Despite numerous weather incidents, Mississippi State University’s Space Cowboys Rocketry Team was able to defeat the odds and place first in their category in the International Rocket Engineering Competition, one of the world’s biggest rocketry competitions, this summer.
Space Cowboys has been MSU’s nationally competitive high-powered rocketry team under the Department of Aerospace Engineering since 2006. The team gives students the opportunities to learn what it means to be an engineer and also to work with the Starkville community.
Owen Pogany, the project manager of Space Cowboys and a senior at MSU double-majoring in marketing and accountancy, said the team aims to inspire future generations of engineers.
“Our primary goal is to bring STEM into the classroom and introduce younger kids into the realm of science, more specifically, aerospace engineering,” Pogany said.

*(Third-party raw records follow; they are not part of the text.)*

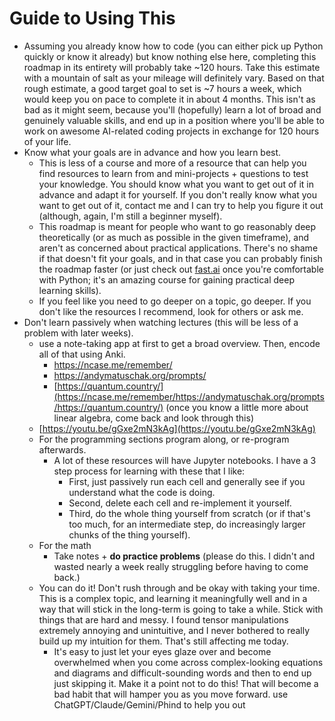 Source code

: # Guide to Using This

* Assuming you already know how to code (you can either pick up Python quickly or know it already) but know nothing else here, completing this roadmap in its entirety will probably take \~120 hours. Take this estimate with a mountain of salt as your mileage will definitely vary. Based on that rough estimate, a good target goal to set is \~7 hours a week, which would keep you on pace to complete it in about 4 months. This isn't as bad as it might seem, because you'll (hopefully) learn a lot of broad and genuinely valuable skills, and end up in a position where you'll be able to work on awesome AI-related coding projects in exchange for 120 hours of your life.  &#x20;
* Know what your goals are in advance and how you learn best.&#x20;
  * This is less of a course and more of a resource that can help you find resources to learn from and mini-projects + questions to test your knowledge. You should know what you want to get out of it in advance and adapt it for yourself. If you don't really know what you want to get out of it, contact me and I can try to help you figure it out (although, again, I'm still a beginner myself).&#x20;
  * This roadmap is meant for people who want to go reasonably deep theoretically (or as much as possible in the given timeframe), and aren't as concerned about practical applications. There's no shame if that doesn't fit your goals, and in that case you can probably finish the roadmap faster (or just check out [fast.ai](https://course.fast.ai/) once you're comfortable with Python; it's an amazing course for gaining practical deep learning skills).&#x20;
  * If you feel like you need to go deeper on a topic, go deeper. If you don't like the resources I recommend, look for others or ask me.&#x20;
* Don't learn passively when watching lectures (this will be less of a problem with later weeks).
  * use a note-taking app at first to get a broad overview. Then, encode all of that using Anki.&#x20;
    * [https://ncase.me/remember/      ](https://ncase.me/remember/https://andymatuschak.org/prompts/https://quantum.country/)
    * [https://andymatuschak.org/prompts/      ](https://ncase.me/remember/https://andymatuschak.org/prompts/https://quantum.country/)
    * [https://quantum.country/](https://ncase.me/remember/https://andymatuschak.org/prompts/https://quantum.country/) (once you know a little more about linear algebra, come back and look through this)[\
      ](https://ncase.me/remember/https://andymatuschak.org/prompts/https://quantum.country/)
  * [https://youtu.be/gGxe2mN3kAg](https://youtu.be/gGxe2mN3kAg)
  * For the programming sections program along, or re-program afterwards.&#x20;
    * A lot of these resources will have Jupyter notebooks. I have a 3 step process for learning with these that I like:
      * First, just passively run each cell and generally see if you understand what the code is doing.&#x20;
      * Second, delete each cell and re-implement it yourself.&#x20;
      * Third, do the whole thing yourself from scratch (or if that's too much, for an intermediate step, do increasingly larger chunks of the thing yourself).&#x20;
  * For the math&#x20;
    * Take notes + **do practice problems** (please do this. I didn't and wasted nearly a week really struggling before having to come back.)
  * You can do it! Don't rush through and be okay with taking your time. This is a complex topic, and learning it meaningfully well and in a way that will stick in the long-term is going to take a while. Stick with things that are hard and messy. I found tensor manipulations extremely annoying and unintuitive, and I never bothered to really build up my intuition for them. That's still affecting me today.&#x20;
    * It's easy to just let your eyes glaze over and become overwhelmed when you come across complex-looking equations and diagrams and difficult-sounding words and then to end up just skipping it. Make it a point not to do this! That will become a bad habit that will hamper you as you move forward. use ChatGPT/Claude/Gemini/Phind to help you out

Pogany discussed how this goal is met with the help of partners.
“The MSU Space Cowboys team has had a multi-year-long collaboration with Mississippi aerospace partners such as Aurora Flight Sciences, Northrop Grumman and GE Aerospace.” Owen Pogany said. “This has led to a close relationship with the MSU Advanced Composites Institute.”
The team’s relationship with the MSU Advanced Composites Institute has provided students with aerospace grade carbon fiber, which helps them build better rockets, according to Pogany. The institute has also helped the team gain a lot of manufacturing knowledge that helps during competitions.

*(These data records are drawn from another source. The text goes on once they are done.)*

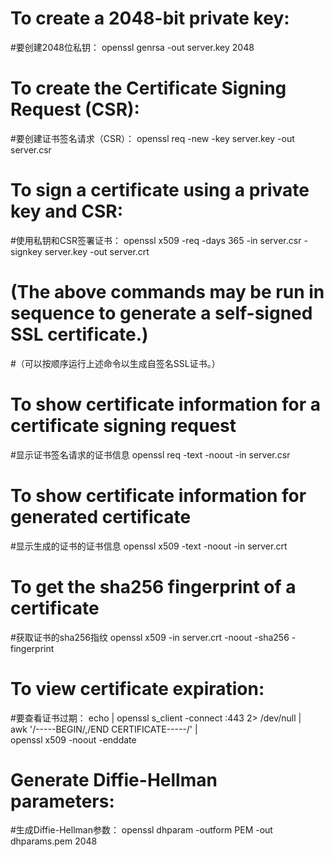 # To create a 2048-bit private key:
#要创建2048位私钥：
openssl genrsa -out server.key 2048

# To create the Certificate Signing Request (CSR):
#要创建证书签名请求（CSR）：
openssl req -new -key server.key -out server.csr

# To sign a certificate using a private key and CSR:
#使用私钥和CSR签署证书：
openssl x509 -req -days 365 -in server.csr -signkey server.key -out server.crt

# (The above commands may be run in sequence to generate a self-signed SSL certificate.)
#（可以按顺序运行上述命令以生成自签名SSL证书。）

# To show certificate information for a certificate signing request
#显示证书签名请求的证书信息
openssl req -text -noout -in server.csr

# To show certificate information for generated certificate
#显示生成的证书的证书信息
openssl x509 -text -noout -in server.crt 

# To get the sha256 fingerprint of a certificate
#获取证书的sha256指纹
openssl x509 -in server.crt -noout -sha256 -fingerprint

# To view certificate expiration:
#要查看证书过期：
echo | openssl s_client -connect <hostname>:443 2> /dev/null | \
awk '/-----BEGIN/,/END CERTIFICATE-----/' | \
openssl x509 -noout -enddate

# Generate Diffie-Hellman parameters:
#生成Diffie-Hellman参数：
openssl dhparam -outform PEM -out dhparams.pem 2048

Every year, the team works to design, build, and fly a rocket at the International Rocket Engineering Competition. At this competition, the MSU Space Cowboys are regarded as one of the top teams to compete due to their high placings.

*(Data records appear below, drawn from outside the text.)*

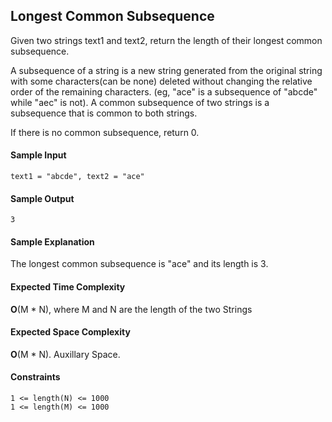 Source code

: ## **Longest Common Subsequence**

 Given two strings text1 and text2, return the length of their longest common subsequence.

A subsequence of a string is a new string generated from the original string with some characters(can be none) deleted without changing the relative order of the remaining characters. (eg, "ace" is a subsequence of "abcde" while "aec" is not). A common subsequence of two strings is a subsequence that is common to both strings.

 

If there is no common subsequence, return 0.


#### **Sample Input**
	text1 = "abcde", text2 = "ace" 

#### **Sample Output**
	3

#### **Sample Explanation**
The longest common subsequence is "ace" and its length is 3.


#### **Expected Time Complexity**
__O__(M * N), where M and N are the length of the two Strings


#### **Expected Space Complexity**
__O__(M * N). Auxillary Space. 

#### **Constraints**
	1 <= length(N) <= 1000
	1 <= length(M) <= 1000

This June, the International Rocket Engineering Competition was held in Midland, Texas. MSU’s team drove for a day for the competition and encountered some difficulties along the way. During the trip, the team ran into a hailstorm that shattered two of their car’s four windshields. Despite this, the team of 20 managed to arrive at their destination safely.
However, the day before the launch, there was a windstorm at the launch site in Pecos, Texas. The weather caused the venue tents, which shelter the teams during the competition, to collapse. Since some of these tents were no longer standing, the site could not accommodate all the teams as planned.
Around 10 a.m. on launch day, Owen Pogany reported that a list was sent out of what teams would be able to compete despite the weather damage. The MSU Space Cowboys were not on the list.
Usually, the teams can travel to the launch site on the day of launch, but because of the circumstances, the team had to wait.
“For competitions and test launches, we basically have to pack up our whole room and move it to wherever we’re going,” Pogany said. “We never know what might happen.”
Later, the Space Cowboys found their team’s name on a second list that was sent out.
The team made their way to Pecos with their rocket, Helios, and went through flight safety checks. Everything went well, and the Space Cowboys were able to join the final salvo, which is a rocketry term for a group of rockets going to launch.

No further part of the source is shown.